→ **Work instructions**:
Every line of the material below needs to be written out exactly, please.
◇ ◇ ◇ ◇
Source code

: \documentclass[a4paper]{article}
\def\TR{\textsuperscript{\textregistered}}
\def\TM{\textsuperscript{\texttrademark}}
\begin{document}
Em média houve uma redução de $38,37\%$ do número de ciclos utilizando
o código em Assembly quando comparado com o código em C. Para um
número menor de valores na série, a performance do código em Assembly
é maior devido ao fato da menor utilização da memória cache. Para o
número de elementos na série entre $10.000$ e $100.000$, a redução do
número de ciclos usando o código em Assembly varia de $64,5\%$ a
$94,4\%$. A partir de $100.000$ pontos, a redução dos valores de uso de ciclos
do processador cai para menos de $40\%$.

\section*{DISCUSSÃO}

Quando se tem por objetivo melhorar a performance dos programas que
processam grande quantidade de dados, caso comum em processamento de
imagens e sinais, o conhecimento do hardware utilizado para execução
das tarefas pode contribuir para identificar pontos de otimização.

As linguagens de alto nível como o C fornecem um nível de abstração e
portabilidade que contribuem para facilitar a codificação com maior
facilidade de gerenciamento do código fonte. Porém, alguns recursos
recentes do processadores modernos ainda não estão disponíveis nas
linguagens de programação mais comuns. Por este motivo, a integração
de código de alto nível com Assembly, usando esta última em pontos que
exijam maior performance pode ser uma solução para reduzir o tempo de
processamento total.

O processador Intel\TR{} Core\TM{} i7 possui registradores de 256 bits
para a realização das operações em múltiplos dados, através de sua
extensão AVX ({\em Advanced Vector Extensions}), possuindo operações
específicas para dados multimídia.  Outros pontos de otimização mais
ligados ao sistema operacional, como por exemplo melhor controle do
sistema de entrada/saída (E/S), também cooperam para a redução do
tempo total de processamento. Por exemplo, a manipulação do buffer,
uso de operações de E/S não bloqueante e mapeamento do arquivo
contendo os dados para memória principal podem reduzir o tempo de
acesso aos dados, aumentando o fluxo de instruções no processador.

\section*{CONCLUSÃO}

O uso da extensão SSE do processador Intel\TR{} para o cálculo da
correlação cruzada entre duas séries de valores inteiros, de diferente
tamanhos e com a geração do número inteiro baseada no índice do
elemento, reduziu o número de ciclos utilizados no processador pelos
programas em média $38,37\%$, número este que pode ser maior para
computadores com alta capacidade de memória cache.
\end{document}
◇ ◇ ◇ ◇
→ **Output below**:
Source code

: \documentclass[a4paper]{article}
\def\TR{\textsuperscript{\textregistered}}
\def\TM{\textsuperscript{\texttrademark}}
\begin{document}
Em média houve uma redução de $38,37\%$ do número de ciclos utilizando
o código em Assembly quando comparado com o código em C. Para um
número menor de valores na série, a performance do código em Assembly
é maior devido ao fato da menor utilização da memória cache. Para o
número de elementos na série entre $10.000$ e $100.000$, a redução do
número de ciclos usando o código em Assembly varia de $64,5\%$ a
$94,4\%$. A partir de $100.000$ pontos, a redução dos valores de uso de ciclos
do processador cai para menos de $40\%$.

\section*{DISCUSSÃO}

Quando se tem por objetivo melhorar a performance dos programas que
processam grande quantidade de dados, caso comum em processamento de
imagens e sinais, o conhecimento do hardware utilizado para execução
das tarefas pode contribuir para identificar pontos de otimização.

As linguagens de alto nível como o C fornecem um nível de abstração e
portabilidade que contribuem para facilitar a codificação com maior
facilidade de gerenciamento do código fonte. Porém, alguns recursos
recentes do processadores modernos ainda não estão disponíveis nas
linguagens de programação mais comuns. Por este motivo, a integração
de código de alto nível com Assembly, usando esta última em pontos que
exijam maior performance pode ser uma solução para reduzir o tempo de
processamento total.

O processador Intel\TR{} Core\TM{} i7 possui registradores de 256 bits
para a realização das operações em múltiplos dados, através de sua
extensão AVX ({\em Advanced Vector Extensions}), possuindo operações
específicas para dados multimídia.  Outros pontos de otimização mais
ligados ao sistema operacional, como por exemplo melhor controle do
sistema de entrada/saída (E/S), também cooperam para a redução do
tempo total de processamento. Por exemplo, a manipulação do buffer,
uso de operações de E/S não bloqueante e mapeamento do arquivo
contendo os dados para memória principal podem reduzir o tempo de
acesso aos dados, aumentando o fluxo de instruções no processador.

\section*{CONCLUSÃO}

O uso da extensão SSE do processador Intel\TR{} para o cálculo da
correlação cruzada entre duas séries de valores inteiros, de diferente
tamanhos e com a geração do número inteiro baseada no índice do
elemento, reduziu o número de ciclos utilizados no processador pelos
programas em média $38,37\%$, número este que pode ser maior para
computadores com alta capacidade de memória cache.
\end{document}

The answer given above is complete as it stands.